Exercise prompt — What lines in the entries hold the string "help"? List them.

Dataset extract —
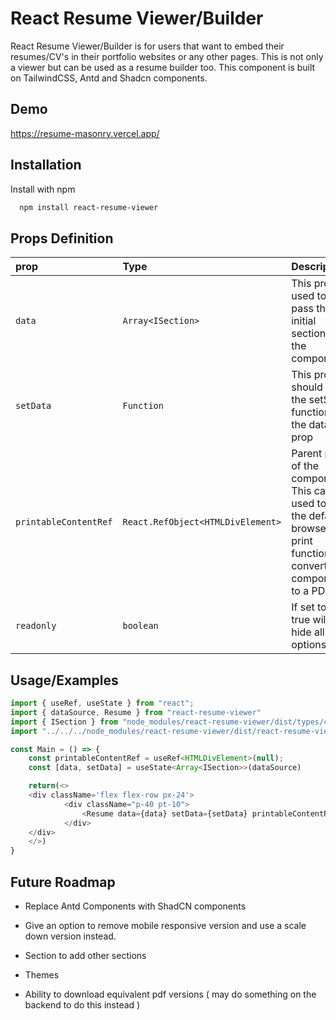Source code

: 
# React Resume Viewer/Builder

React Resume Viewer/Builder is for users that want to embed their resumes/CV's in their portfolio websites or any other pages. This is not only a viewer but can be used as a resume builder too.
This component is built on TailwindCSS, Antd and Shadcn components.  

## Demo

https://resume-masonry.vercel.app/


## Installation

Install with npm

```bash
  npm install react-resume-viewer
```
    
## Props Definition

| prop | Type     | Description                | optional? |
| :-------- | :------- | :------------------------- | :------- |
| `data` | `Array<ISection>` | This prop is used to pass the initial sections to the component | No |
| `setData` | `Function` | This prop should be the setState function of the data prop | No |
| `printableContentRef` | `React.RefObject<HTMLDivElement>` | Parent prop of the component. This can be used to use the default browser print function to convert the component to a PDF. | Yes |
| `readonly` | `boolean` | If set to true will hide all edit options | Yes |


## Usage/Examples

```javascript
import { useRef, useState } from "react";
import { dataSource, Resume } from "react-resume-viewer"
import { ISection } from "node_modules/react-resume-viewer/dist/types/components/common/constants/section-consts";
import "../../../node_modules/react-resume-viewer/dist/react-resume-viewer.css" // You may not include this

const Main = () => {
    const printableContentRef = useRef<HTMLDivElement>(null);
    const [data, setData] = useState<Array<ISection>>(dataSource)

    return(<>
    <div className='flex flex-row px-24'>
            <div className="p-40 pt-10">
                <Resume data={data} setData={setData} printableContentRef={printableContentRef} />
            </div>
    </div>
    </>)
}
```


## Future Roadmap

- Replace Antd Components with ShadCN components

- Give an option to remove mobile responsive version and use a scale down version instead.

- Section to add other sections 

- Themes

- Ability to download equivalent pdf versions ( may do something on the backend to do this instead )

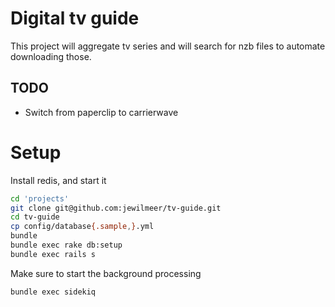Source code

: # Digital tv guide
This project will aggregate tv series and will search for nzb files to automate downloading those.

## TODO
- Switch from paperclip to carrierwave

# Setup
Install redis, and start it
```bash
cd 'projects'
git clone git@github.com:jewilmeer/tv-guide.git
cd tv-guide
cp config/database{.sample,}.yml
bundle
bundle exec rake db:setup
bundle exec rails s
```

Make sure to start the background processing
```bash
bundle exec sidekiq
```
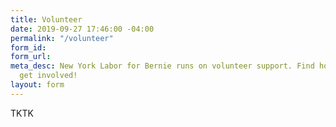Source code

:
 ```yaml
---
title: Volunteer
date: 2019-09-27 17:46:00 -04:00
permalink: "/volunteer"
form_id: 
form_url: 
meta_desc: New York Labor for Bernie runs on volunteer support. Find how how you can
  get involved!
layout: form
---
```


TKTK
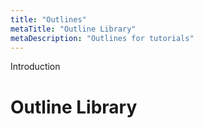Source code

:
 ```yaml
---
title: "Outlines"
metaTitle: "Outline Library"
metaDescription: "Outlines for tutorials"
---
```

Introduction

# Outline Library
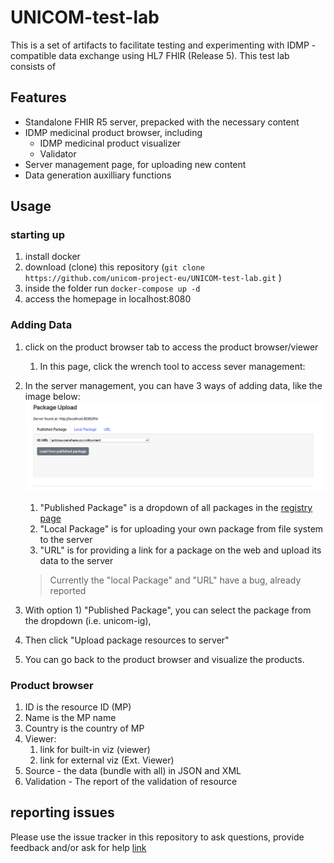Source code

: # UNICOM-test-lab

This is a set of artifacts to facilitate testing and experimenting with IDMP -compatible data exchange using HL7 FHIR (Release 5).
This test lab consists of

## Features
* Standalone FHIR R5 server, prepacked with the necessary content
* IDMP medicinal product browser, including
  * IDMP medicinal product visualizer
  * Validator
* Server management page, for uploading new content
* Data generation auxilliary functions

## Usage

### starting up
1. install docker
2. download (clone) this repository (`git clone https://github.com/unicom-project-eu/UNICOM-test-lab.git` )
3. inside the folder run ```docker-compose up -d```
4. access the homepage in localhost:8080



### Adding Data
1. click on the product browser tab to access the product browser/viewer
   1. In this page, click the wrench tool to access sever management:
2. In the server management, you can have 3 ways of adding data, like the image below:
    ![package upload](apps/assets/images/package-upload.png)

   1. "Published Package" is a dropdown of all packages in the [registry page](http://fhir.org/guides/registry/)
   2. "Local Package" is for uploading your own package from file system to the server
   3. "URL" is for providing a link for a package on the web and upload its data to the server
   > Currently the "local Package" and "URL" have a bug, already reported
   
3. With option 1) "Published Package", you can select the package from the dropdown (i.e. unicom-ig), 
4. Then click "Upload package resources to server"
5. You can go back to the product browser and visualize the products.


### Product browser

1. ID is the resource ID (MP)
2. Name is the MP name
3. Country is the country of MP
4. Viewer:
   1. link for built-in viz (viewer)
   2. link for external viz (Ext. Viewer)
5. Source - the data (bundle with all) in JSON and XML
6. Validation - The report of the validation of resource 


## reporting issues

Please use the issue tracker in this repository to ask questions, provide feedback and/or ask for help
[link](https://github.com/unicom-project-eu/UNICOM-test-lab/issues)


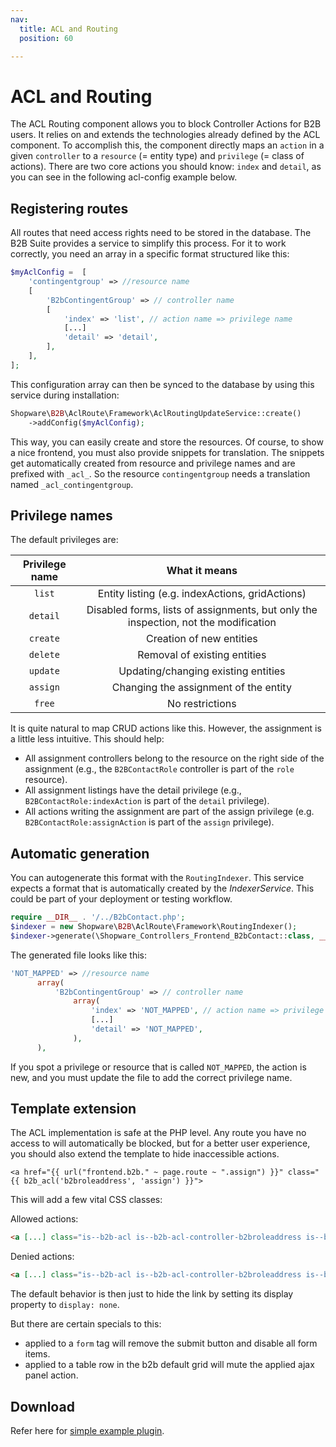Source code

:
 ```yaml
---
nav:
  title: ACL and Routing
  position: 60

---
```


# ACL and Routing

The ACL Routing component allows you to block Controller Actions for B2B users.
It relies on and extends the technologies already defined by the ACL component.
To accomplish this, the component directly maps an `action` in a given `controller` to a `resource` (= entity type) and `privilege` (= class of actions).
There are two core actions you should know: `index` and `detail`, as you can see in the following acl-config example below.

## Registering routes

All routes that need access rights need to be stored in the database.
The B2B Suite provides a service to simplify this process.
For it to work correctly, you need an array in a specific format structured like this:

```php
$myAclConfig =  [
    'contingentgroup' => //resource name
    [
        'B2bContingentGroup' => // controller name
        [
            'index' => 'list', // action name => privilege name
            [...]
            'detail' => 'detail',
        ],
    ],
];
```

This configuration array can then be synced to the database by using this service during installation:

```php
Shopware\B2B\AclRoute\Framework\AclRoutingUpdateService::create()
    ->addConfig($myAclConfig);
```

This way, you can easily create and store the resources.
Of course, to show a nice frontend, you must also provide snippets for translation.
The snippets get automatically created from resource and privilege names and are prefixed with `_acl_`.
So the resource `contingentgroup` needs a translation named `_acl_contingentgroup`.

## Privilege names

The default privileges are:

| Privilege name |                                    What it means                                    |
|:--------------:|:-----------------------------------------------------------------------------------:|
|     `list`     |                   Entity listing (e.g. indexActions, gridActions)                   |
|    `detail`    | Disabled forms, lists of assignments, but only the inspection, not the modification |
|    `create`    |                              Creation of new entities                               |
|    `delete`    |                            Removal of existing entities                             |
|    `update`    |                         Updating/changing existing entities                         |
|    `assign`    |                        Changing the assignment of the entity                        |
|     `free`     |                                   No restrictions                                   |

It is quite natural to map CRUD actions like this.
However, the assignment is a little less intuitive.
This should help:

* All assignment controllers belong to the resource on the right side of the assignment (e.g., the `B2BContactRole` controller is part of the `role` resource).
* All assignment listings have the detail privilege (e.g., `B2BContactRole:indexAction` is part of the `detail` privilege).
* All actions writing the assignment are part of the assign privilege (e.g. `B2BContactRole:assignAction` is part of the `assign` privilege).

## Automatic generation

You can autogenerate this format with the `RoutingIndexer`.
This service expects a format that is automatically created by the *IndexerService*.
This could be part of your deployment or testing workflow.

```php
require __DIR__ . '/../B2bContact.php';
$indexer = new Shopware\B2B\AclRoute\Framework\RoutingIndexer();
$indexer->generate(\Shopware_Controllers_Frontend_B2bContact::class, __DIR__ . '/my-acl-config.php');
```

The generated file looks like this:

```php
'NOT_MAPPED' => //resource name
      array(
          'B2bContingentGroup' => // controller name
              array(
                  'index' => 'NOT_MAPPED', // action name => privilege name
                  [...]
                  'detail' => 'NOT_MAPPED',
              ),
      ),
```

If you spot a privilege or resource that is called `NOT_MAPPED`,
the action is new, and you must update the file to add the correct privilege name.

## Template extension

The ACL implementation is safe at the PHP level.
Any route you have no access to will automatically be blocked, but for a better user experience, you should also extend the template to hide inaccessible actions.

```twig
<a href="{{ url("frontend.b2b." ~ page.route ~ ".assign") }}" class="{{ b2b_acl('b2broleaddress', 'assign') }}">
```

This will add a few vital CSS classes:

Allowed actions:

```html
<a [...] class="is--b2b-acl is--b2b-acl-controller-b2broleaddress is--b2b-acl-action-assign is--b2b-acl-allowed"/>
```

Denied actions:

```html
<a [...] class="is--b2b-acl is--b2b-acl-controller-b2broleaddress is--b2b-acl-action-assign is--b2b-acl-forbidden"/>
```

The default behavior is then just to hide the link by setting its display property to `display: none`.

But there are certain specials to this:

* applied to a `form` tag will remove the submit button and disable all form items.
* applied to a table row in the b2b default grid will mute the applied ajax panel action.

## Download

Refer here for [simple example plugin](../example-plugins/B2bAcl.zip).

Response to this task —
Please use the issue tracker in this repository to ask questions, provide feedback and/or ask for help
This should help:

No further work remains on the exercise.